== TASK DIRECTIONS ==
Only a number is required: how many lines of the material contain the word "find"?

== EXERCISE MATERIALS ==
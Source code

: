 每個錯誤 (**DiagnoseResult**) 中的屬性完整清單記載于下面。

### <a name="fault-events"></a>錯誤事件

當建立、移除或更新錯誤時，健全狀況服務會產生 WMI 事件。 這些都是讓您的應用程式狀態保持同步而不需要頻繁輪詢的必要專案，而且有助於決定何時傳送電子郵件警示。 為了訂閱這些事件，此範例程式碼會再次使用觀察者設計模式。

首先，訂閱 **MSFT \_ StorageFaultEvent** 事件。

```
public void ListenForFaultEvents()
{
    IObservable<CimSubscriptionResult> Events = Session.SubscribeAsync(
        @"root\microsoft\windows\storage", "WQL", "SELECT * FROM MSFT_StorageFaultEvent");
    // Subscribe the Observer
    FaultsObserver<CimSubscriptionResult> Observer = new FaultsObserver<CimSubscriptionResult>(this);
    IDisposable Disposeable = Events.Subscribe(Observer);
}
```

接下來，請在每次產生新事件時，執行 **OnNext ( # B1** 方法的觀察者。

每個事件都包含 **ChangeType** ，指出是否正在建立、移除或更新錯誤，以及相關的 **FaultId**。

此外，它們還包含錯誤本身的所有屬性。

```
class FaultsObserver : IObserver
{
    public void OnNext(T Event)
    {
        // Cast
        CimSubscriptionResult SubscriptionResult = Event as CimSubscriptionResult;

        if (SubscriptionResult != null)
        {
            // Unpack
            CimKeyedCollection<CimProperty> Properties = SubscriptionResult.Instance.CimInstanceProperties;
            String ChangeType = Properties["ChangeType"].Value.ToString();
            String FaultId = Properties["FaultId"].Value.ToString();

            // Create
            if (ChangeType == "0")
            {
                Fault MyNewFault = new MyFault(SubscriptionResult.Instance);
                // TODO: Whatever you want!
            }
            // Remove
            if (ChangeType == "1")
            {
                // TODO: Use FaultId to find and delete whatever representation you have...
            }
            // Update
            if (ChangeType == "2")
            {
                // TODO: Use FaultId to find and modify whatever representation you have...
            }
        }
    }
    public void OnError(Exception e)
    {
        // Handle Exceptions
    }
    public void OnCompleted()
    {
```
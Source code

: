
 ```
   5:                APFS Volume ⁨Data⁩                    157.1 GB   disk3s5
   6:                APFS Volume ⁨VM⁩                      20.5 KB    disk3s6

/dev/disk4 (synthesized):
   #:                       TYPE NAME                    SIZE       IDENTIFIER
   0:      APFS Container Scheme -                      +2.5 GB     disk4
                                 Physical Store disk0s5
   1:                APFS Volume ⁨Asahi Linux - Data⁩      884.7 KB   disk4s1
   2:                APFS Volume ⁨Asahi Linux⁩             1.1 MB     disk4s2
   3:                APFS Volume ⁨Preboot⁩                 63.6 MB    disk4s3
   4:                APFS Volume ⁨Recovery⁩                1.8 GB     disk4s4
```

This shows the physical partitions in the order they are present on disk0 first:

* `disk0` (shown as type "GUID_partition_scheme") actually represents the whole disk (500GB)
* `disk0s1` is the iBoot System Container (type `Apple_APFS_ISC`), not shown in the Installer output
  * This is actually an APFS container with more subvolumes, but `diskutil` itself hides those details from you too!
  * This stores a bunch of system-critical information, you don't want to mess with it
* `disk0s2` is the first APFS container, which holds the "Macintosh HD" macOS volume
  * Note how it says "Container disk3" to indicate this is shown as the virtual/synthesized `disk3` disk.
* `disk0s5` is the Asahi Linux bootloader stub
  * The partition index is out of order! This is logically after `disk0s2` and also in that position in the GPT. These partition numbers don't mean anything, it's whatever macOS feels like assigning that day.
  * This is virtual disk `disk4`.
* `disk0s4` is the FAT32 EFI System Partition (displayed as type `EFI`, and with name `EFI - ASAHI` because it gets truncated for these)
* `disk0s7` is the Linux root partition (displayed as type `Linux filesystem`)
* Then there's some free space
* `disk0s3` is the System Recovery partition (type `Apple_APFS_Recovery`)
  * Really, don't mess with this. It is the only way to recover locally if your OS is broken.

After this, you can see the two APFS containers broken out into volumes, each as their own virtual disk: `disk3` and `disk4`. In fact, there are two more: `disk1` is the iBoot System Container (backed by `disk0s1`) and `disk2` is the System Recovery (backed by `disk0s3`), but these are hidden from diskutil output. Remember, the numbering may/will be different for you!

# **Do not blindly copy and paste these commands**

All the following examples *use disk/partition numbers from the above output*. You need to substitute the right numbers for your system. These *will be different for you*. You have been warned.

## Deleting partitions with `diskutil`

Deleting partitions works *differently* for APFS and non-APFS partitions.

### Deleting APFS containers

== ANSWER TO THIS TASK ==
2